Items listed in a dataset:
◆ ◆ ◆ ◆

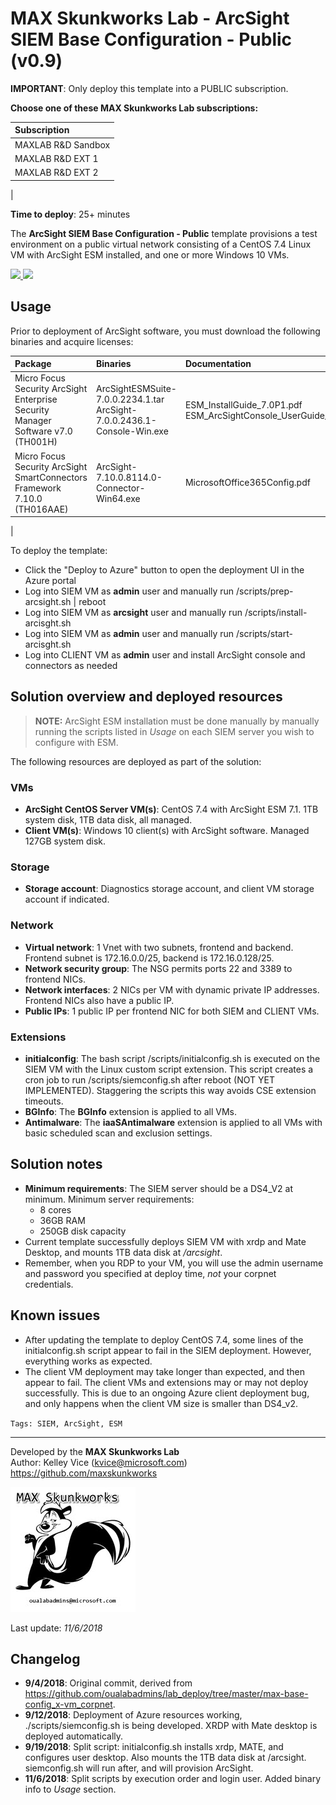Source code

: ﻿# MAX Skunkworks Lab - ArcSight SIEM Base Configuration - Public (v0.9)

**IMPORTANT**: Only deploy this template into a PUBLIC subscription.

**Choose one of these MAX Skunkworks Lab subscriptions:**

| Subscription
| :-------------------
| MAXLAB R&D Sandbox
| MAXLAB R&D EXT 1
| MAXLAB R&D EXT 2
|

**Time to deploy**: 25+ minutes

The **ArcSight SIEM Base Configuration - Public** template provisions a test environment on a public virtual network consisting of a CentOS 7.4 Linux VM with ArcSight ESM installed, and one or more Windows 10 VMs.

<a href="https://portal.azure.com/#create/Microsoft.Template/uri/https%3A%2F%2Fraw.githubusercontent.com%2Foualabadmins%2Flab_deploy%2Fbase-config-arcsight-siem%2Fmax-base-config_arcsight_public%2Fazuredeploy.json" target="_blank">
<img src="http://azuredeploy.net/deploybutton.png"/>
</a>
<a href="http://armviz.io/#/?load=https%3A%2F%2Fraw.githubusercontent.com%2Foualabadmins%2Flab_deploy%2Fbase-config-arcsight-siem%2Fmax-base-config_arcsight_public%2Fazuredeploy.json" target="_blank">
<img src="http://armviz.io/visualizebutton.png"/>
</a>

## Usage

Prior to deployment of ArcSight software, you must download the following binaries and acquire licenses:

| Package | Binaries | Documentation
| :------------------- | :------------------- | :-------------------
| Micro Focus Security ArcSight Enterprise Security Manager Software v7.0 (TH001H) | ArcSightESMSuite-7.0.0.2234.1.tar <br> ArcSight-7.0.0.2436.1-Console-Win.exe | ESM_InstallGuide_7.0P1.pdf <br> ESM_ArcSightConsole_UserGuide_7.0P1.pdf |
| Micro Focus Security ArcSight SmartConnectors Framework 7.10.0 (TH016AAE) | ArcSight-7.10.0.8114.0-Connector-Win64.exe | MicrosoftOffice365Config.pdf |
|

To deploy the template:

+ Click the "Deploy to Azure" button to open the deployment UI in the Azure portal
+ Log into SIEM VM as **admin** user and manually run /scripts/prep-arcsight.sh | reboot
+ Log into SIEM VM as **arcsight** user and manually run /scripts/install-arcisght.sh
+ Log into SIEM VM as **admin** user and manually run /scripts/start-arcisght.sh
+ Log into CLIENT VM as **admin** user and install ArcSight console and connectors as needed

## Solution overview and deployed resources

>**NOTE:** ArcSight ESM installation must be done manually by manually running the scripts listed in _Usage_ on each SIEM server you wish to configure with ESM.

The following resources are deployed as part of the solution:

### VMs

+ **ArcSight CentOS Server VM(s)**: CentOS 7.4 with ArcSight ESM 7.1. 1TB system disk, 1TB data disk, all managed.
+ **Client VM(s)**: Windows 10 client(s) with ArcSight software. Managed 127GB system disk.

### Storage

+ **Storage account**: Diagnostics storage account, and client VM storage account if indicated.

### Network

+ **Virtual network**: 1 Vnet with two subnets, frontend and backend. Frontend subnet is 172.16.0.0/25, backend is 172.16.0.128/25.
+ **Network security group**: The NSG permits ports 22 and 3389 to frontend NICs.
+ **Network interfaces**: 2 NICs per VM with dynamic private IP addresses. Frontend NICs also have a public IP.
+ **Public IPs**: 1 public IP per frontend NIC for both SIEM and CLIENT VMs.

### Extensions

+ **initialconfig**: The bash script /scripts/initialconfig.sh is executed on the SIEM VM with the Linux custom script extension. This script creates a cron job to run /scripts/siemconfig.sh after reboot (NOT YET IMPLEMENTED). Staggering the scripts this way avoids CSE extension timeouts.
+ **BGInfo**: The **BGInfo** extension is applied to all VMs.
+ **Antimalware**: The **iaaSAntimalware** extension is applied to all VMs with basic scheduled scan and exclusion settings.

## Solution notes

+ **Minimum requirements**: The SIEM server should be a DS4_V2 at minimum. Minimum server requirements:
    + 8 cores
    + 36GB RAM
    + 250GB disk capacity
+ Current template successfully deploys SIEM VM with xrdp and Mate Desktop, and mounts 1TB data disk at _/arcsight_.
+ Remember, when you RDP to your VM, you will use the admin username and password you specified at deploy time, _not_ your corpnet credentials.

## Known issues

+ After updating the template to deploy CentOS 7.4, some lines of the initialconfig.sh script appear to fail in the SIEM deployment. However, everything works as expected.
+ The client VM deployment may take longer than expected, and then appear to fail. The client VMs and extensions may or may not deploy successfully. This is due to an ongoing Azure client deployment bug, and only happens when the client VM size is smaller than DS4_v2.

`Tags: SIEM, ArcSight, ESM`
___
Developed by the **MAX Skunkworks Lab**  
Author: Kelley Vice (kvice@microsoft.com)  
https://github.com/maxskunkworks

![alt text](images/maxskunkworkslogo-small.jpg "MAX Skunkworks")

Last update: _11/6/2018_

## Changelog

+ **9/4/2018**: Original commit, derived from https://github.com/oualabadmins/lab_deploy/tree/master/max-base-config_x-vm_corpnet.
+ **9/12/2018**: Deployment of Azure resources working, ./scripts/siemconfig.sh is being developed. XRDP with Mate desktop is deployed automatically.
+ **9/19/2018**: Split script: initialconfig.sh installs xrdp, MATE, and configures user desktop. Also mounts the 1TB data disk at /arcsight. siemconfig.sh will run after, and will provision ArcSight.
+ **11/6/2018**: Split scripts by execution order and login user. Added binary info to _Usage_ section.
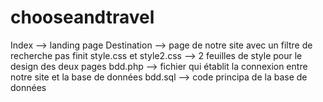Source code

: # chooseandtravel
Index --> landing page
Destination --> page de notre site avec un filtre de recherche pas finit
style.css et style2.css --> 2 feuilles de style pour le design des deux pages
bdd.php --> fichier qui établit la connexion entre notre site et la base de données
bdd.sql --> code principa de la base de données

◆ ◆ ◆ ◆

Output all lines above precisely. Pictures are to be left out.

Source code

: ﻿# MAX Skunkworks Lab - ArcSight SIEM Base Configuration - Public (v0.9)

**IMPORTANT**: Only deploy this template into a PUBLIC subscription.

**Choose one of these MAX Skunkworks Lab subscriptions:**

| Subscription
| :-------------------
| MAXLAB R&D Sandbox
| MAXLAB R&D EXT 1
| MAXLAB R&D EXT 2
|

**Time to deploy**: 25+ minutes

The **ArcSight SIEM Base Configuration - Public** template provisions a test environment on a public virtual network consisting of a CentOS 7.4 Linux VM with ArcSight ESM installed, and one or more Windows 10 VMs.

<a href="https://portal.azure.com/#create/Microsoft.Template/uri/https%3A%2F%2Fraw.githubusercontent.com%2Foualabadmins%2Flab_deploy%2Fbase-config-arcsight-siem%2Fmax-base-config_arcsight_public%2Fazuredeploy.json" target="_blank">
<img src="http://azuredeploy.net/deploybutton.png"/>
</a>
<a href="http://armviz.io/#/?load=https%3A%2F%2Fraw.githubusercontent.com%2Foualabadmins%2Flab_deploy%2Fbase-config-arcsight-siem%2Fmax-base-config_arcsight_public%2Fazuredeploy.json" target="_blank">
<img src="http://armviz.io/visualizebutton.png"/>
</a>

## Usage

Prior to deployment of ArcSight software, you must download the following binaries and acquire licenses:

| Package | Binaries | Documentation
| :------------------- | :------------------- | :-------------------
| Micro Focus Security ArcSight Enterprise Security Manager Software v7.0 (TH001H) | ArcSightESMSuite-7.0.0.2234.1.tar <br> ArcSight-7.0.0.2436.1-Console-Win.exe | ESM_InstallGuide_7.0P1.pdf <br> ESM_ArcSightConsole_UserGuide_7.0P1.pdf |
| Micro Focus Security ArcSight SmartConnectors Framework 7.10.0 (TH016AAE) | ArcSight-7.10.0.8114.0-Connector-Win64.exe | MicrosoftOffice365Config.pdf |
|

To deploy the template:

+ Click the "Deploy to Azure" button to open the deployment UI in the Azure portal
+ Log into SIEM VM as **admin** user and manually run /scripts/prep-arcsight.sh | reboot
+ Log into SIEM VM as **arcsight** user and manually run /scripts/install-arcisght.sh
+ Log into SIEM VM as **admin** user and manually run /scripts/start-arcisght.sh
+ Log into CLIENT VM as **admin** user and install ArcSight console and connectors as needed

## Solution overview and deployed resources

>**NOTE:** ArcSight ESM installation must be done manually by manually running the scripts listed in _Usage_ on each SIEM server you wish to configure with ESM.

The following resources are deployed as part of the solution:

### VMs

+ **ArcSight CentOS Server VM(s)**: CentOS 7.4 with ArcSight ESM 7.1. 1TB system disk, 1TB data disk, all managed.
+ **Client VM(s)**: Windows 10 client(s) with ArcSight software. Managed 127GB system disk.

### Storage

+ **Storage account**: Diagnostics storage account, and client VM storage account if indicated.

### Network

+ **Virtual network**: 1 Vnet with two subnets, frontend and backend. Frontend subnet is 172.16.0.0/25, backend is 172.16.0.128/25.
+ **Network security group**: The NSG permits ports 22 and 3389 to frontend NICs.
+ **Network interfaces**: 2 NICs per VM with dynamic private IP addresses. Frontend NICs also have a public IP.
+ **Public IPs**: 1 public IP per frontend NIC for both SIEM and CLIENT VMs.

### Extensions

+ **initialconfig**: The bash script /scripts/initialconfig.sh is executed on the SIEM VM with the Linux custom script extension. This script creates a cron job to run /scripts/siemconfig.sh after reboot (NOT YET IMPLEMENTED). Staggering the scripts this way avoids CSE extension timeouts.
+ **BGInfo**: The **BGInfo** extension is applied to all VMs.
+ **Antimalware**: The **iaaSAntimalware** extension is applied to all VMs with basic scheduled scan and exclusion settings.

## Solution notes

+ **Minimum requirements**: The SIEM server should be a DS4_V2 at minimum. Minimum server requirements:
    + 8 cores
    + 36GB RAM
    + 250GB disk capacity
+ Current template successfully deploys SIEM VM with xrdp and Mate Desktop, and mounts 1TB data disk at _/arcsight_.
+ Remember, when you RDP to your VM, you will use the admin username and password you specified at deploy time, _not_ your corpnet credentials.

## Known issues

+ After updating the template to deploy CentOS 7.4, some lines of the initialconfig.sh script appear to fail in the SIEM deployment. However, everything works as expected.
+ The client VM deployment may take longer than expected, and then appear to fail. The client VMs and extensions may or may not deploy successfully. This is due to an ongoing Azure client deployment bug, and only happens when the client VM size is smaller than DS4_v2.

`Tags: SIEM, ArcSight, ESM`
___
Developed by the **MAX Skunkworks Lab**  
Author: Kelley Vice (kvice@microsoft.com)  
https://github.com/maxskunkworks

![alt text](images/maxskunkworkslogo-small.jpg "MAX Skunkworks")

Last update: _11/6/2018_

## Changelog

+ **9/4/2018**: Original commit, derived from https://github.com/oualabadmins/lab_deploy/tree/master/max-base-config_x-vm_corpnet.
+ **9/12/2018**: Deployment of Azure resources working, ./scripts/siemconfig.sh is being developed. XRDP with Mate desktop is deployed automatically.
+ **9/19/2018**: Split script: initialconfig.sh installs xrdp, MATE, and configures user desktop. Also mounts the 1TB data disk at /arcsight. siemconfig.sh will run after, and will provision ArcSight.
+ **11/6/2018**: Split scripts by execution order and login user. Added binary info to _Usage_ section.
Source code

: # chooseandtravel
Index --> landing page
Destination --> page de notre site avec un filtre de recherche pas finit
style.css et style2.css --> 2 feuilles de style pour le design des deux pages
bdd.php --> fichier qui établit la connexion entre notre site et la base de données
bdd.sql --> code principa de la base de données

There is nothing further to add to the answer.